Ortt, who is running for re-election to a second term, said the $38,505,154 spending proposal, would hold the line on property taxes, currently set at $13.16 per $1,000 of assessed property value. Water rates are $3 per 1,000 gallons and sewer rates are $4.50 per 1,000 gallons.
“I am proud to submit a budget that, for a third straight year, does not increase property taxes,” he said, reading a prepared statement to the council during a work session meeting.
With $5 million in the city’s undesignated fund balance, the mayor said he would utilize $2.2 million of that total to close the budget gap and balance the city’s general fund, leaving roughly $3 million in reserves for 2014. The council unanimously approved a $35,355,401 budget for the current fiscal year.
“While a healthy fund balance is certainly a sign of good fiscal management,” Ortt said, “this is the public’s money and as such we cannot hoard it.”
While the council will have a review period of more than a month, with discussions likely to lead to changes in the proposal before the budget goes to a vote, Ortt said he views the template as fiscally responsible.
“I believe in priorities-based budgeting and a commitment to provide fundamental public services at the lowest possible cost,” he said.
Most common council members said they would reserve judgment until they had more time to pore over the proposal. But Alderman-At-Large Mal Needler, who sat in on some of the budget discussions, said of the mayor that “as long as he did what we were talking about, I’m sure it’s a great budget.”
The announcement comes after weeks of budgetary talks conducted with various department heads and less than a month before elections. Ortt, who said despite the fact he has cut the city’s workforce by 17 percent in less than four years, he still sees pension and health care costs for employees as among the city’s largest expenditures.
He also suggested earmarking $850,000 toward repairing city roadways and sidewalks, with $550,000 of that coming from expected state funds.
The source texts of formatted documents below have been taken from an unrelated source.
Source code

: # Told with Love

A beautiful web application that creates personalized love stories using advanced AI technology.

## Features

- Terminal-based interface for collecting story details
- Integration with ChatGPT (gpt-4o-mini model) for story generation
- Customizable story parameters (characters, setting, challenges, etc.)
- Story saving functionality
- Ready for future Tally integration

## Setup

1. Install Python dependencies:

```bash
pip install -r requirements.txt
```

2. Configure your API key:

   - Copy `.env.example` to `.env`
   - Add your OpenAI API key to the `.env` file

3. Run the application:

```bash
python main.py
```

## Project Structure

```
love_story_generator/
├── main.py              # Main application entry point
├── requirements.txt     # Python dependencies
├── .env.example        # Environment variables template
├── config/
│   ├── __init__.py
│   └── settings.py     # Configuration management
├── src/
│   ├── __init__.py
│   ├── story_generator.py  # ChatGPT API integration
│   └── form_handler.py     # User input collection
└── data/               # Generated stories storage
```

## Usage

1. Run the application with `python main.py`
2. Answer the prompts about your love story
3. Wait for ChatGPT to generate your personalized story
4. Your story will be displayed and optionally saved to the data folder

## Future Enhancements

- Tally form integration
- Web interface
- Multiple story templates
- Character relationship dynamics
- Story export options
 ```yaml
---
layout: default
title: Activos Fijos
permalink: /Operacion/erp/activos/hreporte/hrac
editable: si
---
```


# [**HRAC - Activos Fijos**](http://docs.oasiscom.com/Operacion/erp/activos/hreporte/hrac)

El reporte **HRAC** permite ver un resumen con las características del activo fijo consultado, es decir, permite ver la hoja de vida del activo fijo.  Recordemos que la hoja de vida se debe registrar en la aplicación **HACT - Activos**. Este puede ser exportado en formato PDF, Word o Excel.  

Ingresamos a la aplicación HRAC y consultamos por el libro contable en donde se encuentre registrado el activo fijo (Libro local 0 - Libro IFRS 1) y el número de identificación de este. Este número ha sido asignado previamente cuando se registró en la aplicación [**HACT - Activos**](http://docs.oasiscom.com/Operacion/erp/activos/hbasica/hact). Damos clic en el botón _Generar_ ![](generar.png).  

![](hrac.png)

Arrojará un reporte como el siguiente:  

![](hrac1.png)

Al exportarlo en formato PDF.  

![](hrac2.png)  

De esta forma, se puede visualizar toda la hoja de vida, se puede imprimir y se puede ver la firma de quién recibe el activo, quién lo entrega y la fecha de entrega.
Another $900,000 would go toward repairing the city’s combined sanitary and sewage systems, some antiquated water mains and emergency natural gas generators.
Additionally, Ortt would set aside $75,000 to add to the city’s growing legion of recycling totes, $60,0000 for the city market and $130,000 for new police cruisers, adding that the proposal adheres to his administration’s devotion to “providing services necessary to protect and assist our residents and business community” without raising taxes.
“I believe it is our duty and responsibility as elected leaders to provide basic services expected of local government in an efficient and cost-effective manner,” he said. “I believe this budget upholds that responsibility by holding the line on taxes and fees, keeping our commitment to repair infrastructure and ensuring that your money is spent wisely and appropriately.”